Untuk itu KAJS menegaskan, yang paling dibutuhkan oleh kaum pekerja Indonesia saat ini, pemerintah harus menegakkan hukum atas segala ketentuan yang diatur dalam UU Ketenagakerjaan saat ini, serta peraturan perundang-undangan ketenagakerjaan lainnya.
“Akibat lemah dan tidak berfungsinya secara efektif pengawasan ketenagakerjaan sebagaimana diatur dalam UU No. 3 Tahun 1951 tentang Pengawasan Perburuhan, maka segala pelanggaran hukum yang nyata-nyata dilakukan oleh pengusaha praktis tidak ada penindakan sama sekali oleh Pemerintah,” terangnya.
Selain itu, lanjutnya, laporan pekerja kepada Polisi atas terjadinya tindak pidana kejahatan dan tindak pidana pelanggaran dalam bidang ketenagakerjaan yang dilakukan pengusaha, tidak diproses sebagaimana mestinya.
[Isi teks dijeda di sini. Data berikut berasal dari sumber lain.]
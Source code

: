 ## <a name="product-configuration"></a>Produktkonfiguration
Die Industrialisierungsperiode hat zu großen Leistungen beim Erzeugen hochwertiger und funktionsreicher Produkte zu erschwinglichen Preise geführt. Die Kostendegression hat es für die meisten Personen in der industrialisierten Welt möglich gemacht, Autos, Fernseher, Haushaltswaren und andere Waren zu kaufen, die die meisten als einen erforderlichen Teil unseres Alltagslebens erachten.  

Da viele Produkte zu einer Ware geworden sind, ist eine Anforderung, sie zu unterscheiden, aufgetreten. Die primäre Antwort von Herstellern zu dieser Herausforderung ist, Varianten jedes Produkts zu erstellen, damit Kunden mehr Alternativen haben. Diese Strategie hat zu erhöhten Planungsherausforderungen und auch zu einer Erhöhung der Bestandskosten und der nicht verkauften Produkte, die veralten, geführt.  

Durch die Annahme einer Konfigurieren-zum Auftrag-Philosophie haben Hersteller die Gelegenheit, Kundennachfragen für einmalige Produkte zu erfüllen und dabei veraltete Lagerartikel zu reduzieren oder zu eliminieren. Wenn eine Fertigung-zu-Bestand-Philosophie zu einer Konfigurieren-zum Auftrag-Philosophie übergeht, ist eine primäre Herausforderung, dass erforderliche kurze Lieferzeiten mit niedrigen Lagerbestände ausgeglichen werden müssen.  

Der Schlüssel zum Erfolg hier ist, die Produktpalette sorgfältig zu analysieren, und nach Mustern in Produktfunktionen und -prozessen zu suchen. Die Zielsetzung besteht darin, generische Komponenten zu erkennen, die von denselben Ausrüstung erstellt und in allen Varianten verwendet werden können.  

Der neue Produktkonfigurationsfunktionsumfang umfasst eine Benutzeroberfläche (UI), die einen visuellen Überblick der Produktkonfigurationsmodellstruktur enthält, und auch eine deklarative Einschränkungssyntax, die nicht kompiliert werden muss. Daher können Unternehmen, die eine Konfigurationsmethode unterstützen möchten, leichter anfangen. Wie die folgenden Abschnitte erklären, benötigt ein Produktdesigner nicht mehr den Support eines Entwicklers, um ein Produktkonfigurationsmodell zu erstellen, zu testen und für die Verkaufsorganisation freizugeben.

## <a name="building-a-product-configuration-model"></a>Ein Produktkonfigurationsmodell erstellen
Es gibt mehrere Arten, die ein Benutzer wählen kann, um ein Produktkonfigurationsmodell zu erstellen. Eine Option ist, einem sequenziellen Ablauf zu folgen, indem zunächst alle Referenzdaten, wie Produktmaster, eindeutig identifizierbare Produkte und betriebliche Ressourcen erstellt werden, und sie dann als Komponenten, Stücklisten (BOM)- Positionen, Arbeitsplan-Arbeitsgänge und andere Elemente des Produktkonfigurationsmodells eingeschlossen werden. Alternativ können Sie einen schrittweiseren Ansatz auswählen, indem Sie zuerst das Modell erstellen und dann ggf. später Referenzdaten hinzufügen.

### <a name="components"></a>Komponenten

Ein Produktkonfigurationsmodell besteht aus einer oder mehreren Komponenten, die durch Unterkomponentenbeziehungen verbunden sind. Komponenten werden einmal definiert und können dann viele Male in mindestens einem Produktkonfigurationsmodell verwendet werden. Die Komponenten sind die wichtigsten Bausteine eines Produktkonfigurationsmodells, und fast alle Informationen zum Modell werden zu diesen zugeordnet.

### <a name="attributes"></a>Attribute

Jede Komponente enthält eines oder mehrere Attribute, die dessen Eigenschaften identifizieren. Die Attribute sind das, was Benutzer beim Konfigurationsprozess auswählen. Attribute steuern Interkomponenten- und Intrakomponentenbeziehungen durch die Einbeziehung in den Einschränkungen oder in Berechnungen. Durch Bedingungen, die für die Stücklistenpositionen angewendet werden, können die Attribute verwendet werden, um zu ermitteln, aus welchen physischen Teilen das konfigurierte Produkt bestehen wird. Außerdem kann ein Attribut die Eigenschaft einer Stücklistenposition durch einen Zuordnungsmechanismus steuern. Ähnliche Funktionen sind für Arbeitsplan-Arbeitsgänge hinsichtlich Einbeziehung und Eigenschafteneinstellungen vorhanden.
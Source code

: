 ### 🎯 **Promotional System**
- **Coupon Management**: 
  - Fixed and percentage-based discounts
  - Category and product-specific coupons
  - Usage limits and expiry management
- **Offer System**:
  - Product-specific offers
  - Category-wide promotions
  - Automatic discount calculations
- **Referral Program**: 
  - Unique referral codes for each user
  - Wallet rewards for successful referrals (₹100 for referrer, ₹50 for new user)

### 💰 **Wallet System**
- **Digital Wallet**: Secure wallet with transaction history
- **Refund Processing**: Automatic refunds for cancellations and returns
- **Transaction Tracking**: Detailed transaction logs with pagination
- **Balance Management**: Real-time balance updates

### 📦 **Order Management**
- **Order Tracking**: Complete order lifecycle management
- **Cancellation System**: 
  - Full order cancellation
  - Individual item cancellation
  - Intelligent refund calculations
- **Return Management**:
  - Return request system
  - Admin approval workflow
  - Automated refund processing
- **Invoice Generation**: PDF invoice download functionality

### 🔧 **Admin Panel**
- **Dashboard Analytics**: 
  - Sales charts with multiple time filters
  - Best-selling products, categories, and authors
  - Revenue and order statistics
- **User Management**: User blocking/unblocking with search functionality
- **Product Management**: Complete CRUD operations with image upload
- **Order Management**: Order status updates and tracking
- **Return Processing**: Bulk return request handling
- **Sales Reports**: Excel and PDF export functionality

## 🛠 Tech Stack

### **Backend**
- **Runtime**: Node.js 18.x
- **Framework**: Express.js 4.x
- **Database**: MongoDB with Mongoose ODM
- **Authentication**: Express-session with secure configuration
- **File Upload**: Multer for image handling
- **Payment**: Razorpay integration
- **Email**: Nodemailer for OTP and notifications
Akibatnya, pelanggaran demi pelanggaran hukum oleh pengusaha semakin merajalela dan menyengsarakan pekerja.
Mestinya, Pemerintah dan/atau DPR RI segera memperbaiki sistem pengawasan ketenagakerjaan secara nasional, dengan membentuk Undang-Undang tentang Komisi Pengawasan Ketenagakerjaan yang melibatkan unsur tripartit, kepolisian dan kejaksaan, dengan fungsi utamanya melakukan penindakan atas setiap pelanggaran hukum ketenagakerjaan, dan mencabut UU No. 3 tahun 1951 yang sudah tidak lagi efektif sebagai akibat otonomi daerah.
“Dengan mengaca pada draft RUU Revisi UU No. 13 Tahun 2003 pada tahun 2006, maka kaum pekerja berkeyakinan bahwa revisi sekarang ini tidak akan jauh berbeda dari yang dilakukan oleh Pemerintah pada tahun 2006. Untuk itu, kami minta kepada Presiden Republik Indonesia memerintahkan Menteri Tenaga Kerja dan Transmigrasi dan Menteri Hukum dan HAM membatalkan pengajuan revisi UU No. 13 Tahun 2003 ke DPR RI. Kepada Pimpinan DPR RI dan Pimpinan Baleg DPR RI tidak memasukkan revisi UUK No. 13 tahun 2003 ke dalam Prolegnas 2012,” tegasnya.